-------- GIVEN RECORDS
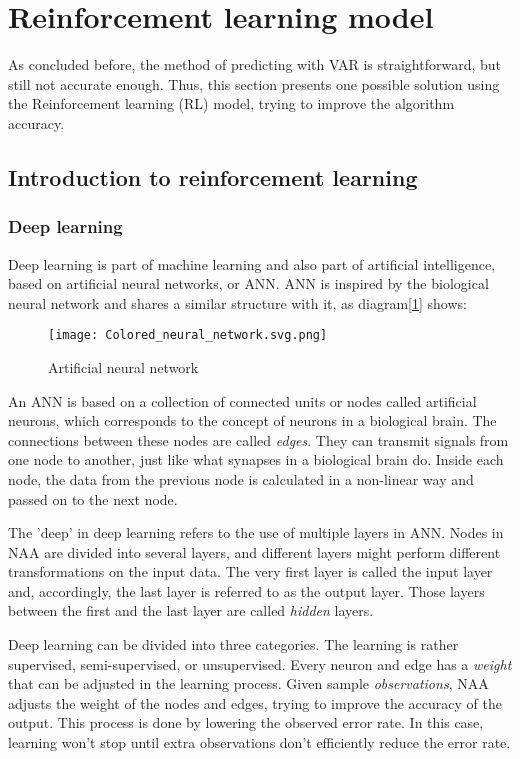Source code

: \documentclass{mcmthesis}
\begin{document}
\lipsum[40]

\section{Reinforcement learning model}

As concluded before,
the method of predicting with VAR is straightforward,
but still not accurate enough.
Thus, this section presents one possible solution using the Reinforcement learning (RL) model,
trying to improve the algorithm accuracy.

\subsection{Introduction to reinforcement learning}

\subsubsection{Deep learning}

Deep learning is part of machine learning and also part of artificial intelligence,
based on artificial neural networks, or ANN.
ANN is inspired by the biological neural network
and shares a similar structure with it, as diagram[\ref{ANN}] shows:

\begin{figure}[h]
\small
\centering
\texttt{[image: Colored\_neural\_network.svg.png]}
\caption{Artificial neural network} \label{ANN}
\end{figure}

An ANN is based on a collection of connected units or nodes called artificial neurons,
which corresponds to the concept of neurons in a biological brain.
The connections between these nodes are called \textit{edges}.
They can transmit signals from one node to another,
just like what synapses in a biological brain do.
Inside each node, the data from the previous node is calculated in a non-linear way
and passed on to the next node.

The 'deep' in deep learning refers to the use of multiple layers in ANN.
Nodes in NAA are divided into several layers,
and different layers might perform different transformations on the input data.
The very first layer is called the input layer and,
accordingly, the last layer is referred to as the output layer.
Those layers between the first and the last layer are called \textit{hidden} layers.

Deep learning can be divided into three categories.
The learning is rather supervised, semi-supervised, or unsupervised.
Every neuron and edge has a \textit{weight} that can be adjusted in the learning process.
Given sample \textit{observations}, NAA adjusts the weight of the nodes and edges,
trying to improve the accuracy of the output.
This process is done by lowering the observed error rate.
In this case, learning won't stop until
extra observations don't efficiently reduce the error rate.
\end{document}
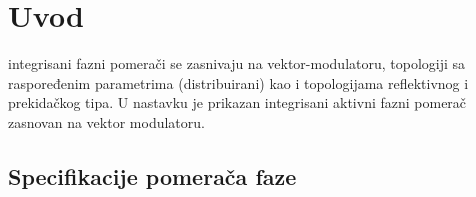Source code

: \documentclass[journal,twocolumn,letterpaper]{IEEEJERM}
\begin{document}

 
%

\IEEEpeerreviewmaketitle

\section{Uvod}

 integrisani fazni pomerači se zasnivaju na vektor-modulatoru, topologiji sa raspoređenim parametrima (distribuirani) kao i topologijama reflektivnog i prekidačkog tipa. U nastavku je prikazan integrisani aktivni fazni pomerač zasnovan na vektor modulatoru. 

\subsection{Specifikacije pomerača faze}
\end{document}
----------------
-------- GIVEN RECORDS
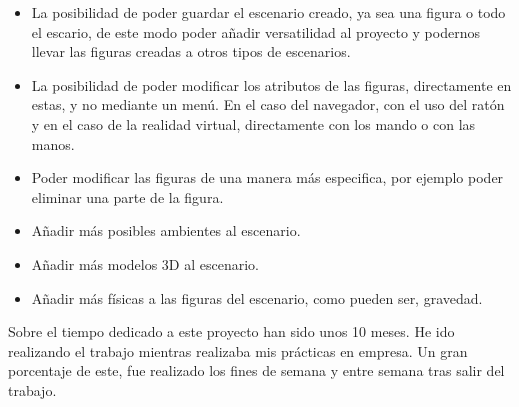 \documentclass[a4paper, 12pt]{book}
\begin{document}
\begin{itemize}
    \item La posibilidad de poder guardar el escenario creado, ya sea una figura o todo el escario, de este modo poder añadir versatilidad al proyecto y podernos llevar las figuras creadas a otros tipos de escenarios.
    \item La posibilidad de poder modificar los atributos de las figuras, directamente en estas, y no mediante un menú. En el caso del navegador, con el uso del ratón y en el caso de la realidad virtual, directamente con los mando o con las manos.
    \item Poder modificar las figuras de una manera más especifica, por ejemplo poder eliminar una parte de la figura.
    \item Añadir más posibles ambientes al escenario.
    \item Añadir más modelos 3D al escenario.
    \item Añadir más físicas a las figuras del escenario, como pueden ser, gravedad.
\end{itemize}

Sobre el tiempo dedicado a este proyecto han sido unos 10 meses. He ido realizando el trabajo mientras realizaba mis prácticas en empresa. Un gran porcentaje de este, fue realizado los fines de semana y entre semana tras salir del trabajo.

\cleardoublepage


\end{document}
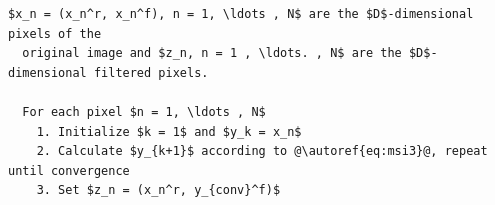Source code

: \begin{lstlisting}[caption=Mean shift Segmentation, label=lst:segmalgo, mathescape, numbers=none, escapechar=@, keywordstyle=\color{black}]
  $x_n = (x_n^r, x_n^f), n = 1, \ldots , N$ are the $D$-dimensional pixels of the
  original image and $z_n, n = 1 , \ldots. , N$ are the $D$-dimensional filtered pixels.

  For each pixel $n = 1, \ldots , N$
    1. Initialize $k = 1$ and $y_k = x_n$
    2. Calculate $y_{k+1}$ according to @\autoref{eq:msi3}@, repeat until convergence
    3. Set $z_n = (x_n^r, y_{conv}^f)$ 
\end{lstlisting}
----------------
**PROBLEM:** Return each line of the material above in which the string "dimensional" appears.

**RESPONSE FOR THIS EXERCISE:**
  $x_n = (x_n^r, x_n^f), n = 1, \ldots , N$ are the $D$-dimensional pixels of the
  original image and $z_n, n = 1 , \ldots. , N$ are the $D$-dimensional filtered pixels.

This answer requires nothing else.